First of all, we weren’t starting from scratch. Nearly two years of legacy can’t and shouldn’t be neglected when embarking on a significant brand update. We looked closely at everything that was out there, sat down with the team, and conducted interviews with the community. We asked the hard questions to get an honest understanding of what the brand Nimiq is, rather than just creating an artificial image of what we imagine it to be.
Drawing on those insights, we created a brand persona with character traits and a certain behavior, a persona not rooted in theory but in reality. In this way we can realistically embrace those characteristics that we want Nimiq to be associated with, and work on others that we don’t.
One of the most important values Nimiq strives for is simplicity. In the belief that stripping away everything that’s not necessary will lead to less cognitive load and eventually to a better experience. We took this ideal and built our efforts around it.
When we started thinking about a new logo, it was clear from the beginning that we didn’t want to do a U-turn, but instead identify what we want to keep and what needs to go.
Changing the logo was probably the biggest request from the community in terms of rebranding, so we actively included them in this process. We asked for input and got a lot of it — from rough directions to concrete and professional logo suggestions. Interestingly, in most of those suggestions, the hexagon played a central part. We, too, felt that the hexagon, standing on its stable side, was deeply connected with the Nimiq brand. Not only was it part of the logo, it was also used as a key visual for loaders, backgrounds or the world map in the miner, and even found its way into most community projects. We decided to keep it.
On the other hand, it was clear that we should get rid of the dollar sign — based on constant feedback from the community, and some very practical problems like the use as a currency symbol. The most obvious approach was to replace it with some form of an N, to build a stronger connection to the Nimiqwordmark and make it more recognizable.
Following those two prerequisites, and with our overall goal of simplicity in mind, we scribbled a lot and tried out a multitude of simple N-shaped logos, narrowed them down, decided on directions, iterated on them over and over again, until we ended up with a handful of logo options. They were all kind of okay and the majority of the team could live with them. The next step would have been to make a decision for one of those.
But the fact that we had to make such a rational decision about something that we will put on everything Nimiq does made us wonder: How can we fascinate the community and everyone else if even we aren’t excited about it? So we took a step back.
One reason why none of the logos felt completely right, was that the distinct geometry of the hexagon and the unique form of the N-shaped symbol inside didn’t really match with our aim for simplicity — two shapes, one inside the other, just felt too complex. In fact, each symbol worked a lot better without the hexagon, but leaving the hexagon out wasn’t an option as that would mean losing a big part of Nimiq’s identity.
The other reason was that there already are a lot of hexagonal logos with some kind of letter or symbol out there in the crypto space.
So we thought, why don’t we just follow up on our aspiration for simplicity in the most radical way.

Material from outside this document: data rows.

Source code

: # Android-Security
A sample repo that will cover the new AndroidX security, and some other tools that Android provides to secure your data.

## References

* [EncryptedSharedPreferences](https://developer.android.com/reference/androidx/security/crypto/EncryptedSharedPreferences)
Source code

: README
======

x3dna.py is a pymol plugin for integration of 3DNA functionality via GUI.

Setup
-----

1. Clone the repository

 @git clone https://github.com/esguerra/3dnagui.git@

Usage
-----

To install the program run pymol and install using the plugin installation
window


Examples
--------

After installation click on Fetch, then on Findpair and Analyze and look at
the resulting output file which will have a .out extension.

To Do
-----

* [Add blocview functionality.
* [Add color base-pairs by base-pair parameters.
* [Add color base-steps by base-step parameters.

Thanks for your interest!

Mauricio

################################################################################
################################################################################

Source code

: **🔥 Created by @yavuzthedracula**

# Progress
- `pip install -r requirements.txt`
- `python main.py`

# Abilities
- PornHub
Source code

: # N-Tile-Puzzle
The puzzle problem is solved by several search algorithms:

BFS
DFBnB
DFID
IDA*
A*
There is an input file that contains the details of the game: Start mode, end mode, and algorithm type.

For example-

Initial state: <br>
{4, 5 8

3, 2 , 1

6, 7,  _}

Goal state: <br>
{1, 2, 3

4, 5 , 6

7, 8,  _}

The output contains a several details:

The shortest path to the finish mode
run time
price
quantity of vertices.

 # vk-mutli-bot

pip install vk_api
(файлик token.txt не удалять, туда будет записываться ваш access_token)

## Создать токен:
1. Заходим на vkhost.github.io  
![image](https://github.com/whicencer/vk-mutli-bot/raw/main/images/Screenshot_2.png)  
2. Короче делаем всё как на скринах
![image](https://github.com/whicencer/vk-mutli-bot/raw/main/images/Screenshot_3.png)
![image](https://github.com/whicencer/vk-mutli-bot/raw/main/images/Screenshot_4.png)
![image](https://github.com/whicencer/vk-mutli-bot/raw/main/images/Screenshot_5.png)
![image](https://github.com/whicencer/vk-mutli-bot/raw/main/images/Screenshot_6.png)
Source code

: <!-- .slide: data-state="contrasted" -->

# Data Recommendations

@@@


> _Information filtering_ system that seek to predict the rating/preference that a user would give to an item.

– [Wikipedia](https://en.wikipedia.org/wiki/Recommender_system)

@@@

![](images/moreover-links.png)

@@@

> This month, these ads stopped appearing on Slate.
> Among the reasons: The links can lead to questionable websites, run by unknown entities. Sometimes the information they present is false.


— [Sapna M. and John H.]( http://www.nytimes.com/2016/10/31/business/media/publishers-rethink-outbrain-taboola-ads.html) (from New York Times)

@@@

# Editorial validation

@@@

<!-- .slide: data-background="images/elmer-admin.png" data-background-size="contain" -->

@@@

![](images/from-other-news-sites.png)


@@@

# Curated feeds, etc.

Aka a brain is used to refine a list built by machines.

Why don’t we just strip away everything besides the hexagon, customize this universal shape just a little bit to make it match with Nimiq’s brand values and go with it? Well, we did just that, and finally got this excitement among the team that had been missing.
One might argue that a hexagon on its own is too generic to be remembered and to stand out. We spent a lot of time thinking and arguing about whether this truly was a feasible option.

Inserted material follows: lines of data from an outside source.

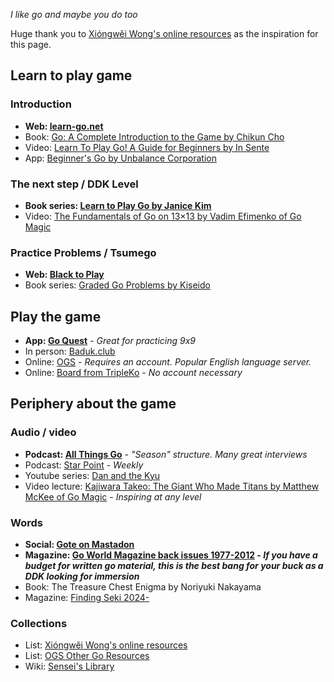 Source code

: *I like go and maybe you do too*

Huge thank you to [Xióngwěi Wong's online resources](https://weiqi.soumyak4.in/posts/weiqi-resources/) as the inspiration for this page.

## Learn to play game

### Introduction

- **Web: [learn-go.net](https://www.learn-go.net/)**
- Book: [Go: A Complete Introduction to the Game by Chikun Cho](https://www.biblio.com/9784906574506)
- Video: [Learn To Play Go! A Guide for Beginners by In Sente](https://www.youtube.com/watch?v=xMshtO8h7RU)
- App: [Beginner's Go by Unbalance Corporation](http://itunes.apple.com/us/app/id381699789?mt=8)

### The next step / DDK Level

- **Book series: [Learn to Play Go by Janice Kim](https://www.biblio.com/9781453632895)**
- Video: [The Fundamentals of Go on 13×13 by Vadim Efimenko of Go Magic](https://gomagic.org/courses/the-fundamentals-of-go-on-13x13/)

### Practice Problems / Tsumego

- **Web: [Black to Play](https://blacktoplay.com/)**
- Book series: [Graded Go Problems by Kiseido](https://www.biblio.com/book/graded-go-problems-beginners-introductory-problems/d/1518181143)

## Play the game

- **App: [Go Quest](https://apps.apple.com/us/app/goquest/id834841918)** - *Great for practicing 9x9*
- In person: [Baduk.club](https://baduk.club/welcome)
- Online: [OGS](https://online-go.com/) - *Requires an account. Popular English language server.*
- Online: [Board from TripleKo](https://board.tripleko.com/) - *No account necessary*

## Periphery about the game

### Audio / video

- **Podcast: [All Things Go](https://allthingsgogame.alitu.com/)** - *"Season" structure. Many great interviews*
- Podcast: [Star Point](https://starpointbaduk.com/) - *Weekly*
- Youtube series: [Dan and the Kyu](https://www.youtube.com/@DanandtheKyu)
- Video lecture: [Kajiwara Takeo: The Giant Who Made Titans by Matthew McKee of Go Magic](https://gomagic.org/courses/kajiwara-takeo/) - *Inspiring at any level*

### Words

- **Social: [Gote on Mastadon](https://social.seattle.wa.us/home)**
- **Magazine: [Go World Magazine back issues 1977-2012](https://kiseidodigital.gumroad.com/l/gwa) - *If you have a budget for written go material, this is the best bang for your buck as a DDK looking for immersion***
- Book: The Treasure Chest Enigma by Noriyuki Nakayama
- Magazine: [Finding Seki 2024-](https://www.etsy.com/shop/FindingSeki)

### Collections

- List: [Xióngwěi Wong's online resources](https://weiqi.soumyak4.in/posts/weiqi-resources/)
- List: [OGS Other Go Resources](https://online-go.com/docs/other-go-resources)
- Wiki: [Sensei's Library](https://senseis.xmp.net/)

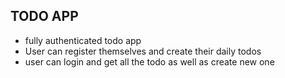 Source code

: ## TODO APP
- fully authenticated todo app
- User can register themselves and create their daily todos
- user can login and get all the todo as well as create new one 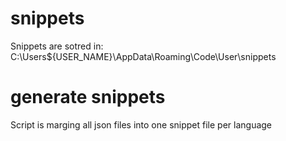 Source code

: # snippets
Snippets are sotred in:
C:\Users\${USER_NAME}\AppData\Roaming\Code\User\snippets


# generate snippets
Script is marging all json files into one snippet file per language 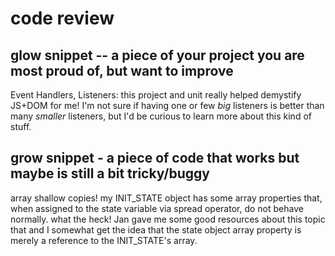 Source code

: # code review

## glow snippet -- a piece of your project you are most proud of, but want to improve

Event Handlers, Listeners: this project and unit really helped demystify JS+DOM for me! I'm not sure if having one or few *big* listeners is better than many *smaller* listeners, but I'd be curious to learn more about this kind of stuff.

## grow snippet - a piece of code that works but maybe is still a bit tricky/buggy

array shallow copies! my INIT_STATE object has some array properties that, when assigned to the state variable via spread operator, do not behave normally. what the heck! Jan gave me some good resources about this topic that and I somewhat get the idea that the state object array property is merely a reference to the INIT_STATE's array. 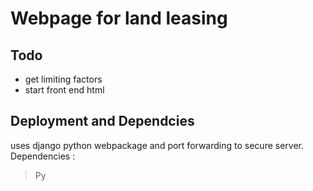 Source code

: # Webpage for land leasing 
## Todo 
- get limiting factors 
- start front end html 
## Deployment and Dependcies 
uses django python webpackage and port forwarding to secure server. 
Dependencies : 
  > Py
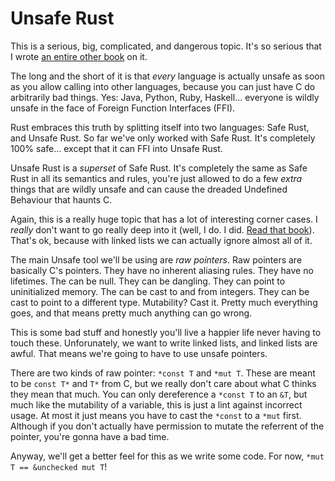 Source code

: # Unsafe Rust

This is a serious, big, complicated, and dangerous topic.
It's so serious that I wrote [an entire other book][nom] on it.

The long and the short of it is that *every* language is actually unsafe as soon
as you allow calling into other languages, because you can just have C do
arbitrarily bad things. Yes: Java, Python, Ruby, Haskell... everyone is wildly
unsafe in the face of Foreign Function Interfaces (FFI).

Rust embraces this truth by splitting itself into two languages: Safe Rust, and
Unsafe Rust. So far we've only worked with Safe Rust. It's completely 100%
safe... except that it can FFI into Unsafe Rust.

Unsafe Rust is a *superset* of Safe Rust. It's completely the same as Safe Rust in all its
semantics and rules, you're just allowed to do a few *extra* things that are
wildly unsafe and can cause the dreaded Undefined Behaviour that haunts C.

Again, this is a really huge topic that has a lot of interesting corner cases.
I *really* don't want to go really deep into it (well, I do. I did. [Read that
book][nom]). That's ok, because with linked lists we can actually ignore almost
all of it.

The main Unsafe tool we'll be using are *raw pointers*. Raw pointers are
basically C's pointers. They have no inherent aliasing rules. They have
no lifetimes. The can be null. They can be dangling. They can point to
uninitialized memory. The can be cast to and from integers. They can be
cast to point to a different type. Mutability? Cast it. Pretty much everything
goes, and that means pretty much anything can go wrong.

This is some bad stuff and honestly you'll live a happier life never having
to touch these. Unforunately, we want to write linked lists, and linked lists
are awful. That means we're going to have to use unsafe pointers.

There are two kinds of raw pointer: `*const T` and `*mut T`. These are meant to
be `const T*` and `T*` from C, but we really don't care about what C thinks they
mean that much. You can only dereference a `*const T` to an `&T`, but much like
the mutability of a variable, this is just a lint against incorrect usage. At
most it just means you have to cast the `*const` to a `*mut` first. Although if
you don't actually have permission to mutate the referrent of the pointer,
you're gonna have a bad time.

Anyway, we'll get a better feel for this as we write some code. For now,
`*mut T == &unchecked mut T`!

[nom]: https://doc.rust-lang.org/nightly/nomicon/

In the end, we were convinced: It’s the only true representation of Nimiq and more unique than any other option on the table.
With the signet settled, we still needed to take care of the typography, for the logo and the overall corporate design. Here, we faced some additional challenges. First, it needed to be very simple and basic, especially after we decided to go for this radical simplicity in the logo, but at the same time we didn’t want to fall back to fonts like Roboto or Open Sans, because we felt we could never make one of those our own, due to the throngs of companies and projects already using them. Still, Nimiq being an Open Source platform, we needed to be sure to use a font that’s accessible for developers — meaning open source and ideally on Google Fonts.

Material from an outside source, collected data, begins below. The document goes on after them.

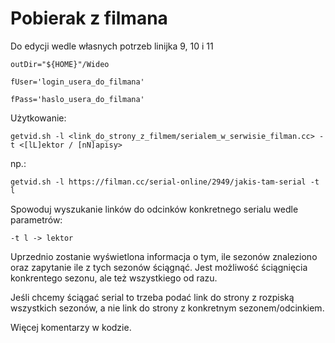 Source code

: # Pobierak z filmana

Do edycji wedle własnych potrzeb linijka 9, 10 i 11

`outDir="${HOME}"/Wideo`

`fUser='login_usera_do_filmana'`

`fPass='haslo_usera_do_filmana'`


Użytkowanie:

`getvid.sh -l <link_do_strony_z_filmem/serialem_w_serwisie_filman.cc> -t <[lL]ektor / [nN]apisy>`

np.:

`getvid.sh -l https://filman.cc/serial-online/2949/jakis-tam-serial -t l`

Spowoduj wyszukanie linków do odcinków konkretnego serialu wedle parametrów: 

`-t l -> lektor`

Uprzednio zostanie wyświetlona informacja o tym, ile sezonów znaleziono oraz zapytanie ile z tych sezonów ściągnąć. Jest możliwość ściągnięcia konkrentego sezonu, ale też wszystkiego od razu.

Jeśli chcemy ściągać serial to trzeba podać link do strony z rozpiską wszystkich sezonów, a nie link do strony z konkretnym sezonem/odcinkiem.

Więcej komentarzy w kodzie.
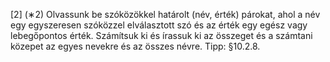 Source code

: [2] (∗2) Olvassunk be szóközökkel határolt (név, érték) párokat, ahol a név
egy egyszeresen szóközzel elválasztott szó és az érték egy egész vagy lebegőpontos érték.
Számítsuk ki és írassuk ki az összeget és a számtani közepet az egyes nevekre és az összes névre.
Tipp: §10.2.8.
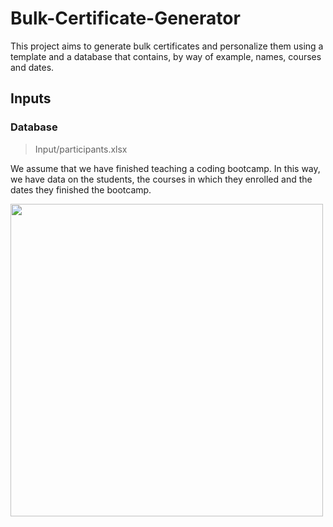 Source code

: # Bulk-Certificate-Generator
This project aims to generate bulk certificates and personalize them using a template and a database that contains, by way of example, names, courses and dates.

## Inputs

### Database

> Input/participants.xlsx

We assume that we have finished teaching a coding bootcamp. In this way, we have data on the students, the courses in which they enrolled and the dates they finished the bootcamp.

<img src="https://user-images.githubusercontent.com/64377961/213354216-a91c272a-fb42-460e-8297-5aa4de69d724.png" width="500">
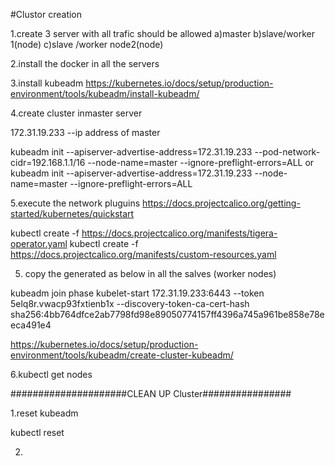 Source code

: #Clustor creation

1.create 3 server with all trafic should be allowed 
a)master 
b)slave/worker 1(node)
c)slave /worker node2(node)

2.install the docker  in all the servers

3.install kubeadm
https://kubernetes.io/docs/setup/production-environment/tools/kubeadm/install-kubeadm/

4.create cluster inmaster server

172.31.19.233 --ip address of master

kubeadm init --apiserver-advertise-address=172.31.19.233 --pod-network-cidr=192.168.1.1/16  --node-name=master --ignore-preflight-errors=ALL
  or 
  kubeadm init --apiserver-advertise-address=172.31.19.233 --node-name=master --ignore-preflight-errors=ALL


5.execute the network pluguins
https://docs.projectcalico.org/getting-started/kubernetes/quickstart

kubectl create -f https://docs.projectcalico.org/manifests/tigera-operator.yaml
kubectl create -f https://docs.projectcalico.org/manifests/custom-resources.yaml



5. copy the  generated as below in all the salves (worker nodes)

kubeadm join phase kubelet-start 172.31.19.233:6443 --token 5elq8r.vwacp93fxtienb1x --discovery-token-ca-cert-hash sha256:4bb764dfce2ab7798fd98e89050774157ff4396a745a961be858e78eeca491e4

https://kubernetes.io/docs/setup/production-environment/tools/kubeadm/create-cluster-kubeadm/

6.kubectl get nodes


#####################CLEAN UP Cluster################

1.reset kubeadm

kubectl reset

2.

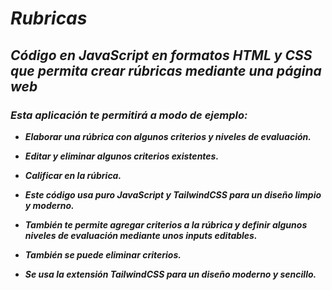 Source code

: # **_Rubricas_**

## **_Código en JavaScript en formatos HTML y CSS que permita crear rúbricas mediante una página web_**

### **_Esta aplicación te permitirá a modo de ejemplo:_**

- **_Elaborar una rúbrica con algunos criterios y niveles de evaluación._**
  
- **_Editar y eliminar algunos criterios existentes._**

- **_Calificar en la rúbrica._**
  
- **_Este código usa puro JavaScript y TailwindCSS para un diseño limpio y moderno._**

- **_También te permite agregar criterios a la rúbrica y definir algunos niveles de evaluación mediante unos inputs editables._**
  
- **_También se puede eliminar criterios._**
  
- **_Se usa la extensión TailwindCSS para un diseño moderno y sencillo._**
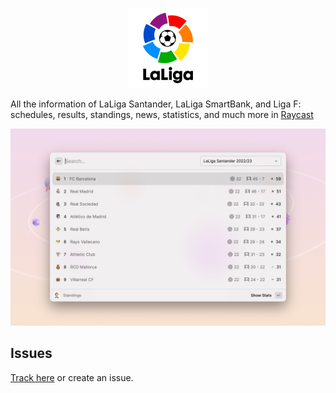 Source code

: <p align="center">
  <img src="assets/icon.png" height="128">
</p>

All the information of LaLiga Santander, LaLiga SmartBank, and Liga F: schedules, results, standings, news, statistics, and much more in [Raycast](https://raycast.com/)

![Example](./metadata/laliga-1.png)

## Issues

[Track here](https://github.com/anhthang/raycast-laliga/issues) or create an issue.
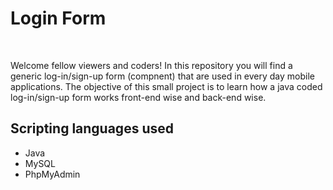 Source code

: <h1 class=centered>Login Form</h1>
<br>
<p>Welcome fellow viewers and coders! In this repository you will find a generic log-in/sign-up form (compnent) that are used in every day mobile applications. The objective of this small project is to learn how a java coded log-in/sign-up form works  front-end wise and back-end wise.</p>

<h2>Scripting languages used</h2>
<ul>
  <li>Java</li>
  <li>MySQL</li>
  <li>PhpMyAdmin</li>
</ul>
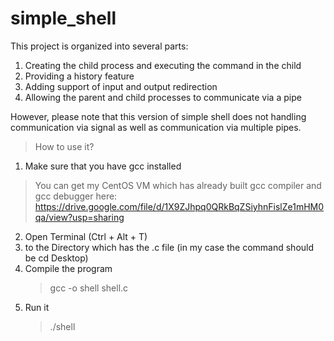 # simple_shell
This project is organized into several parts:
1. Creating the child process and executing the command in the child
2. Providing a history feature
3. Adding support of input and output redirection
4. Allowing the parent and child processes to communicate via a pipe

However, please note that this version of simple shell does not handling communication via signal as well as communication via multiple pipes.
> How to use it?
1) Make sure that you have gcc installed
  > You can get my CentOS VM which has already built gcc compiler and gcc debugger here: https://drive.google.com/file/d/1X9ZJhpq0QRkBqZSiyhnFislZe1mHM0qa/view?usp=sharing
2) Open Terminal (Ctrl + Alt + T)
3) <cd> to the Directory which has the .c file (in my case the command should be cd Desktop)
4) Compile the program
    > gcc -o shell shell.c
5)  Run it
    > ./shell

We found a font that ticks all of those boxes: Muli. It’s a very plain and simple sans-serif but has subtle, expressive accents that make it stand out. Furthermore, Muli is on Google Fonts and its source code is publicly accessible on Github.
Besides coming up with a new logo, we created a visual language around it, that we want to present in a dedicated style guide. We focus only on the logo in this article because it’s the most tangible representation of it. The new branding will be rolled out in the coming months and we’re very excited to see it in action.